NMFC Shipping Classes Explained

NMFC Shipping Classes Explained

In any industry, extensive guidelines govern how nearly every item imaginable should be handled and hauled. The National Motor Freight Classification categorizes different goods into shipping classes for a more standardized and predictable pricing structure.

national motor freight classification

Overall, National Motor Freight Classification separates freight based on four key characteristics: density, handling, stowability, and liability. These characteristics then determine how goods are ranked and separated into freight classes.

How to Determine Freight Classes

Overall, there are 18 different shipping classes, which range from class 50 to class 500. These eighteen freight classes are numbered 50, 55, 60, 65, 77.5, 85, 92.5, 100, 110, 125, 150, 175, 200, 250, 300, 400,  and 500.

Though this method seems counterintuitive, it is essential for creating a “spectrum” of LTL freight classes that are used to calculate an LTL shipping quote.  At the bottom end of the spectrum, class 50 is the least expensive, and class 500 at the top is the most expensive.

An item’s density, handling requirements, stowability, and liability rank it from high to low on the freight class spectrum. The higher the class, the higher the rate for every hundred pounds of that class that need to be shipped, and the higher the total shipment cost.

Heavy, non-fragile materials like brick and cement make up the bottom end of the spectrum, in the 50s and 60s. These items are dense and can be neatly stacked, which helps lower the shipping rate.  

In the middle freight class range of 85-150, moderately heavy and valuable items like computers, appliances, boat covers, and sheet metal can be found. Though less easy to stack than bricks, middle-range items are still fairly stowable.

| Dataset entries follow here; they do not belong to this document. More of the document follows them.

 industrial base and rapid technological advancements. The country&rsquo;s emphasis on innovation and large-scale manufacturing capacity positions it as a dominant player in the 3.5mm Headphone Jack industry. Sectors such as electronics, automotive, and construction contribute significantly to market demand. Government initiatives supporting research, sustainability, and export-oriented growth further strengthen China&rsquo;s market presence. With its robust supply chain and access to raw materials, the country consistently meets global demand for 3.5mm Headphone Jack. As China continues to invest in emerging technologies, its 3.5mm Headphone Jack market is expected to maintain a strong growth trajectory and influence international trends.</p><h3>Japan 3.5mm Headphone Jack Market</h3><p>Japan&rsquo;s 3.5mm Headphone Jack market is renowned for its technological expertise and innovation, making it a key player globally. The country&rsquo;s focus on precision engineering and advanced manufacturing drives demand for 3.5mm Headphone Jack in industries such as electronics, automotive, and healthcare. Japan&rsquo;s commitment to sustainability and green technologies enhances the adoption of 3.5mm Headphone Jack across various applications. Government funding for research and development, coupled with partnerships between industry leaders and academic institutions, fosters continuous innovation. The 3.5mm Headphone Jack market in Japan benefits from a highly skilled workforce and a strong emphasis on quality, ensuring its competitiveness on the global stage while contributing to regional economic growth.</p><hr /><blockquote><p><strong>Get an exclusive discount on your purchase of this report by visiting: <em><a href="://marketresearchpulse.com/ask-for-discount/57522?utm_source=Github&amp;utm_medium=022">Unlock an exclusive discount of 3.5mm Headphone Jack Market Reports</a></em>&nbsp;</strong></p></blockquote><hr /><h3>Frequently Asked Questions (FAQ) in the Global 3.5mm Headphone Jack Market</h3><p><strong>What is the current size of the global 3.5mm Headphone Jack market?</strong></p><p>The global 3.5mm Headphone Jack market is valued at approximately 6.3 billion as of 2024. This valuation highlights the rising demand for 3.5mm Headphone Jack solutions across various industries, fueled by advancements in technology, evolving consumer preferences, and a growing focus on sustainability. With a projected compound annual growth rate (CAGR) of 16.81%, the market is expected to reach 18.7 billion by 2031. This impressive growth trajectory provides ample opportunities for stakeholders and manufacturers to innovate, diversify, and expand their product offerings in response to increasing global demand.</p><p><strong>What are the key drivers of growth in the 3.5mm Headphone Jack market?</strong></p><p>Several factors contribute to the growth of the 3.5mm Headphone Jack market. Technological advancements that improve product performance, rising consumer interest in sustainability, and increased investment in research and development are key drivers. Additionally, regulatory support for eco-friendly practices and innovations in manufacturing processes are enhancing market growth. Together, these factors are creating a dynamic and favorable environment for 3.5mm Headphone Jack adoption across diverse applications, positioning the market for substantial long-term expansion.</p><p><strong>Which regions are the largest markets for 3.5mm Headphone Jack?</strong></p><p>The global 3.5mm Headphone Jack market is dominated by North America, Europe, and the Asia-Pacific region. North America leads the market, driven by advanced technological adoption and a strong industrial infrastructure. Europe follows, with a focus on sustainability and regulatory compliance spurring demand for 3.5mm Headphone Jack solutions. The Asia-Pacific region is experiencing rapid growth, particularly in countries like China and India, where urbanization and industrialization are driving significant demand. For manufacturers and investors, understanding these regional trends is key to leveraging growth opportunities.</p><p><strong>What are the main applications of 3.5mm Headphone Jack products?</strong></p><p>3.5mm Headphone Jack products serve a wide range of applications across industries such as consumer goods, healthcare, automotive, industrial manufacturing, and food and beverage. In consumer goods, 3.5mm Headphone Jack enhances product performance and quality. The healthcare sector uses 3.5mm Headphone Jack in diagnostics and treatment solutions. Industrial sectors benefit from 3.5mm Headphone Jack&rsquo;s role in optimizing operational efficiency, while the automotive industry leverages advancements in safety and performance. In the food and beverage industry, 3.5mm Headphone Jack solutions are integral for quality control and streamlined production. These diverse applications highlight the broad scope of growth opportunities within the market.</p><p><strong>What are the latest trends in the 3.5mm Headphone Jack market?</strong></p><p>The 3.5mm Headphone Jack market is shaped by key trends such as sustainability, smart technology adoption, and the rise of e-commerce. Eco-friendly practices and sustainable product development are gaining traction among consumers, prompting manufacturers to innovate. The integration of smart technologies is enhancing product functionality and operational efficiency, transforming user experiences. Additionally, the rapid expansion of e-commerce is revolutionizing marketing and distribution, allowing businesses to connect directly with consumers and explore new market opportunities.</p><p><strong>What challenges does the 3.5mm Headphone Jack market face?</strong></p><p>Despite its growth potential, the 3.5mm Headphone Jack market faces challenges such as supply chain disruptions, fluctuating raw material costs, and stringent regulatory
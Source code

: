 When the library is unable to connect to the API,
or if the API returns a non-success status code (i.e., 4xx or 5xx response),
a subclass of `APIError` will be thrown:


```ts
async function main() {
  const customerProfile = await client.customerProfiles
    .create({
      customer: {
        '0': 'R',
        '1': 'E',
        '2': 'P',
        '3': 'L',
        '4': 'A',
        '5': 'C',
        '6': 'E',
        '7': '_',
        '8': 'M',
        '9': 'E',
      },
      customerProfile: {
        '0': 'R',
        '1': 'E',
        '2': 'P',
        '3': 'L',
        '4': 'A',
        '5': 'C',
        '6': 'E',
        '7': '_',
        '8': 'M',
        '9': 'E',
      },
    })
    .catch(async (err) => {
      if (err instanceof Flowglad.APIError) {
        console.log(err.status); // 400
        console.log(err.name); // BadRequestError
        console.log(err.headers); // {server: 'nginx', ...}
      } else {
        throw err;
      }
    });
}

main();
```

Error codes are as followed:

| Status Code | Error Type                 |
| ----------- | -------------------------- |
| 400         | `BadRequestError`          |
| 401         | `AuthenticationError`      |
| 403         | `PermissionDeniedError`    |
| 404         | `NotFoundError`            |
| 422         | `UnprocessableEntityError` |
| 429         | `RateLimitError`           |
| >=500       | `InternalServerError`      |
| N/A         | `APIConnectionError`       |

Finally, light, expensive, and difficult-to-ship items make up the 250-500 LTL freight class range. High-class items might include mattresses, plasma TVs, deer antlers, ping pong balls, or gold dust. Items like these are awkward to handle, difficult to stow or have a low density, which makes them more expensive to ship.

Conclusion to Discovering Your Shipping Class

Use this guide to bring a little clarity to how to determine freight classes. With the National Motor Freight Classification system, nearly any good can be categorized for transparent and efficient LTL shipping quotes.